As you may have guessed, these are all types. And each episode, titled 'Monday Blues', 'Code Phat Gaya', 'The Bell Curve', 'The Pink Slip' and 'Error 404: Cubicle Not Found', tackles a guy through a problem that the organization has to handle. Everything is simplified, it becomes acceptable through Piyush's wise words about all aspects of life in an office: the first smiles on a Monday morning do not arrive until 11:16; the constant references to the organization-employee relationship as a marriage with the incentive of another job an extramarital relationship; layoffs and cuts ("creative economies are based on destruction and their greatest weapon is downsizing: we are all in this together, but there is always room for one less"); or the redundancy that comes with age ("a 60-year-old action hero, a 38-year-old fast bowler, a 12-year-old dog, or a three-year-old cell phone" has all expired ").

Beyond a point, simplistic simplification tends to squeak. 'Broken Crayons Still Color', we can see it in a reference to RDX! We never have an idea what it would feel like to be told that their services are no longer needed.

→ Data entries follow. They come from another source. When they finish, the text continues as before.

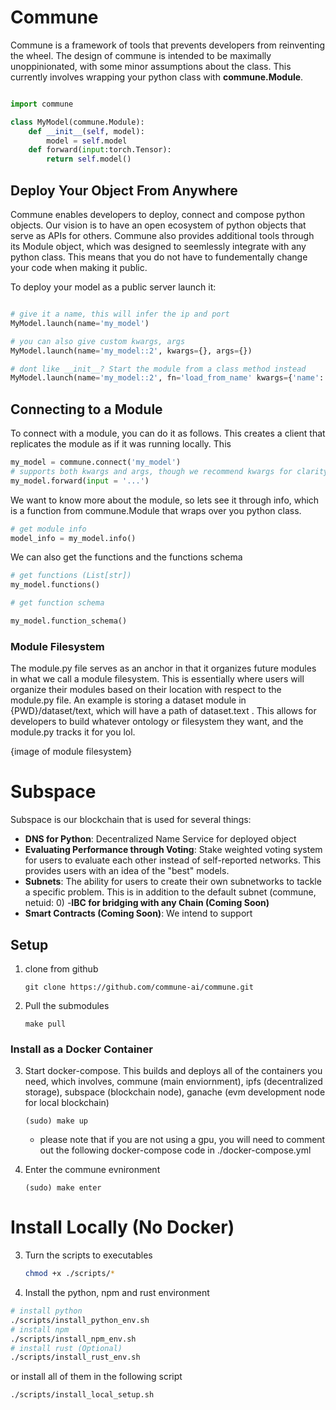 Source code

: # Commune

Commune is a framework of tools that prevents developers from reinventing the wheel. The design of commune is intended to be maximally unoppinionated, with some minor assumptions about the class. This currently involves wrapping your python class with **commune.Module**. 


```python

import commune

class MyModel(commune.Module):
    def __init__(self, model):
        model = self.model
    def forward(input:torch.Tensor):
        return self.model()


```

## Deploy Your Object From Anywhere

Commune enables developers to deploy, connect and compose python objects. Our vision is to have an open ecosystem of python objects that serve as APIs for others. Commune also provides additional tools through its Module object, which was designed to seemlessly integrate with any python class. This means that you do not have to fundementally change your code when making it public.


To deploy your model as a public server launch it:
```python

# give it a name, this will infer the ip and port
MyModel.launch(name='my_model')

# you can also give custom kwargs, args
MyModel.launch(name='my_model::2', kwargs={}, args={})

# dont like __init__? Start the module from a class method instead
MyModel.launch(name='my_model::2', fn='load_from_name' kwargs={'name': 'model_3'})

```


## Connecting to a Module

To connect with a module, you can do it as follows. This creates a client that replicates the module as if it was running locally. This

```python
my_model = commune.connect('my_model')
# supports both kwargs and args, though we recommend kwargs for clarity
my_model.forward(input = '...') 

```

We want to know more about the module, so lets see it through info, which is a function from commune.Module that wraps over you python class.

```python
# get module info
model_info = my_model.info()
```

We can also get the functions and the functions schema

```python
# get functions (List[str])
my_model.functions()

# get function schema

my_model.function_schema()

```




### Module Filesystem

The module.py file serves as an anchor in that it organizes future modules in what we call a module filesystem. This is essentially where users will organize their modules based on their location with respect to the module.py file. An example is storing a dataset module in {PWD}/dataset/text, which will have a path of dataset.text . This allows for developers to build whatever ontology or filesystem they want, and the module.py tracks it for you lol.

{image of module filesystem}



# Subspace

Subspace is our blockchain that is used for several things:
- **DNS for Python**: Decentralized Name Service for deployed object
- **Evaluating Performance through Voting**: Stake weighted voting system for users to evaluate each other instead of self-reported networks. This provides users with an idea of the "best" models. 
- **Subnets**: The ability for users to create their own subnetworks to tackle a specific problem. This is in addition to the default subnet (commune, netuid: 0)
-**IBC for bridging with any Chain (Coming Soon)**
- **Smart Contracts (Coming Soon)**: We intend to support



## Setup
1. clone from github
    ```
    git clone https://github.com/commune-ai/commune.git
    ```
2. Pull the submodules 
    ```
    make pull
    ```

### Install as a Docker Container


3. Start docker-compose. This builds and deploys all of the containers you need, which involves, commune (main enviornment), ipfs (decentralized storage), subspace (blockchain node), ganache (evm development node for local blockchain)

    ```
    (sudo) make up
    ```
    - please note that if you are not using a gpu, you will need to comment out the following docker-compose code in ./docker-compose.yml

4. Enter the commune evnironment 
    ```
    (sudo) make enter
    ```


# Install Locally (No Docker)

3. Turn the scripts to executables
    
    ```bash
    chmod +x ./scripts/*
    ```

4. Install the python, npm and rust environment

```bash
# install python
./scripts/install_python_env.sh
# install npm
./scripts/install_npm_env.sh
# install rust (Optional)
./scripts/install_rust_env.sh
```
or install all of them in the following script
```bash
./scripts/install_local_setup.sh
```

These crude themes are all wallpapered; everything is resolved with voice-over spurs. Before long, it starts to feel like one of those lazy one-size-fits-all self-help books. But the manufacturers are smart enough to keep it short and unplug it in time. And the actors are pleasing to the eye, and each one fits the bill. And when he's not spelling out homilies on corporate life, he scores well on minimized trade-offs, say, for example, between Piyush and RDX.

Cubicles Season 2 | Official trailer | Sony LIV Originals | Streaming Now

I used the phrase "a nice snapshot of corporate life with a cast of likeable characters" earlier in the review. In the words "pleasant" and "pleasant" lie both the strength and the weakness of the program.